As there is a higher demand for 3D-printed orthotics, quite a few companies are specialists in this industry. Let’s take a look at some examples!
Together with Daniel Robert Orthopedics, we worked on an orthotic project focused on the design freedom and flexibility 3D printing offers.
Daniel Robert Orthopedics is a swiss firm that offers specialized services in fields such as technical orthopedics, orthotics, prostheses, rehabilitation positioning, and special footwear.
The aim is to create an orthosis that is custom-fit to the patient’s needs, allowing them flexibility and comfort. The challenges for Daniel Robert Orthopedics were that every design had to be completely individualized and fitted for each patient’s unique needs and that the production quality had to be consistent and repeatable. If you want to know how this challenge was met using 3D printing, read our customer story.
Spentys
The start-up from Belgium has developed software for perfectly suited immobilization devices. According to Spentys, this software makes the creation by medical professionals of needed devices faster and cheaper. Another advantage of the Spentys software is the easy-to-use interface. It provides a step-by-step introduction to the design workflow and enables the professional to design the device directly on the patient’s scan.

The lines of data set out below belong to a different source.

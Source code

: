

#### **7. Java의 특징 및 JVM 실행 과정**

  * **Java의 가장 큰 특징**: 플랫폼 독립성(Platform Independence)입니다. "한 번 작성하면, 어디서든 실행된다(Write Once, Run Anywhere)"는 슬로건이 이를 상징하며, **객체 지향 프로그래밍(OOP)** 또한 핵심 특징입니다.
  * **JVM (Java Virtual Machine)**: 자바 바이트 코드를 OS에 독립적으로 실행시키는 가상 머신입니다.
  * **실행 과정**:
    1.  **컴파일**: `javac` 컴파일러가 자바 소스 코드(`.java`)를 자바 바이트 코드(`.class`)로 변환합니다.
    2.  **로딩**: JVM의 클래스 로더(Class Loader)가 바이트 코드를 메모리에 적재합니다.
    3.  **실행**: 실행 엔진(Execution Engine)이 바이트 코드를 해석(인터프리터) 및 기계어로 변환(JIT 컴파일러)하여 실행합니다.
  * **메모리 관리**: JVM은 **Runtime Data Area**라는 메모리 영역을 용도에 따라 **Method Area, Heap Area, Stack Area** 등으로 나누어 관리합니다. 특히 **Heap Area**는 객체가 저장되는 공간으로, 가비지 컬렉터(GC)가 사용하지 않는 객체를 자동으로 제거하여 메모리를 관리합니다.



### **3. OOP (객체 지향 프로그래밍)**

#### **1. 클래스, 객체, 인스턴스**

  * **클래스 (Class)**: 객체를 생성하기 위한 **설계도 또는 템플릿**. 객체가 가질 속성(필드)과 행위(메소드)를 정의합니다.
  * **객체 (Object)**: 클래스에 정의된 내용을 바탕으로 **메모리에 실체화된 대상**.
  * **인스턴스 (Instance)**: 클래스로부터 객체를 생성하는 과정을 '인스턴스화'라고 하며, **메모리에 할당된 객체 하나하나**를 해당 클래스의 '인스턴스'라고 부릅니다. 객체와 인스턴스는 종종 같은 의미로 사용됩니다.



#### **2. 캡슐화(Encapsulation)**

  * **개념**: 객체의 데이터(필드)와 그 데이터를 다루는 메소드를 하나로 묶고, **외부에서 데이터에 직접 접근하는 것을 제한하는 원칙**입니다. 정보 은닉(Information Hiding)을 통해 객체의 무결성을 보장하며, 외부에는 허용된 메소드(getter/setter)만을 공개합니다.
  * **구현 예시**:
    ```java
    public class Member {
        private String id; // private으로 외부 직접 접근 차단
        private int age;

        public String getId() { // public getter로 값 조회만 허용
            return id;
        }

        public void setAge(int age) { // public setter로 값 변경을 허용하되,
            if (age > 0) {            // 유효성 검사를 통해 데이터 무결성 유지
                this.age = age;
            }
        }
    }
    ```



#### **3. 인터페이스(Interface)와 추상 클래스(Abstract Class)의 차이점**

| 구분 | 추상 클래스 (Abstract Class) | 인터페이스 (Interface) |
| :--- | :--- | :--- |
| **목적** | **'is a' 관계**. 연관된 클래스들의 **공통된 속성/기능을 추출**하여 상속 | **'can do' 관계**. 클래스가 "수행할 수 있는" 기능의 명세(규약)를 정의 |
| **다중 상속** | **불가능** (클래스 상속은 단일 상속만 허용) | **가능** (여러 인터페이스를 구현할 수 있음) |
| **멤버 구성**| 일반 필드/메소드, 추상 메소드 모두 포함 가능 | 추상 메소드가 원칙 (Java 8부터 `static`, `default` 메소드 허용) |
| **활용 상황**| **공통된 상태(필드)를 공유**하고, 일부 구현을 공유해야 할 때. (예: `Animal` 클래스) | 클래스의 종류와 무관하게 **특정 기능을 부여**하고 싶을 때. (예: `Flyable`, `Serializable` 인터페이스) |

ActivArmor is based in the United States and produces orthoses and splints. The advantage of an Activamor cast is that it gives the wearer more mobility than normal plaster would do. After the patient has a doctor’s prescription, the scan for the cast can be done by the iPhone App. Every design by ActivArmor is custom designed and printed. Via the ActivAmor online portal, the doctor can simply select a cast design for the patient. The casts are waterproof.
According to Invent Medical helping people is their mission. Their goal is the invention, development, and design of perfectly fitted orthotics & prosthetics to improve the patient’s treatment outcomes. For this, Invent Medical offers software. The company is a big believer that the device should not only fit the patient but should also match the fashion and lifestyle of set person. This makes it easier to accept the device.
The Czech-based firm has been using additive manufacturing for more than 12 years.
Another Belgian start-up is Twikit. Their software, “TwikFit,” focuses on orthotics and sports devices and personalized consumer goods. Twikit enables medical professionals to design and create orthotics in their offices without engineering skills. An advantage of their software is that it includes the whole device workflow from the order to production. In collaboration with Twikit, we also published an e-book about “Enabling Mass-Customization in the Medical Sector.” It is about how medical projects can use the full potential of additive manufacturing and gives the best tips to reach your goals.
Mecuris is another start-up, but this time from Germany. Their developed software impresses through an intuitive setup that is easy to use and needs almost no time to get used to. They say their software can be compared to a “digital orthotics workshop.” Mecuris software includes many different modules, such as a correction one, a modeling one, and a creator one. When working with Mecuris a 3D printing services Bureau like Sculpteo is needed to print the device.
The Finish start-up was created out of a problem: The creation of complex and custom designs swiftly and consistently. With their technology, they provide laboratories with the opportunity to 3D print mass customization but with design freedom. The cloud platform to create a design is fitted for every customer’s product and workflow. Thus, improving constituency, accuracy, and speed of design. A scanning App is included in the platform, but Taika also allows input from various 3D scanners.
Artus3D is a Dutch start-up that specializes solely in hand braces. They provide a scanner that can scan a full hand in about two minutes and uploads the image directly into the Artus3D Cloud. From there, it is accessible everywhere. The Artus3D software goes ahead and corrects the scan and creates a digital model of the hand. When everything is checked and adjusted, the 3D printer receives the file and prints the device.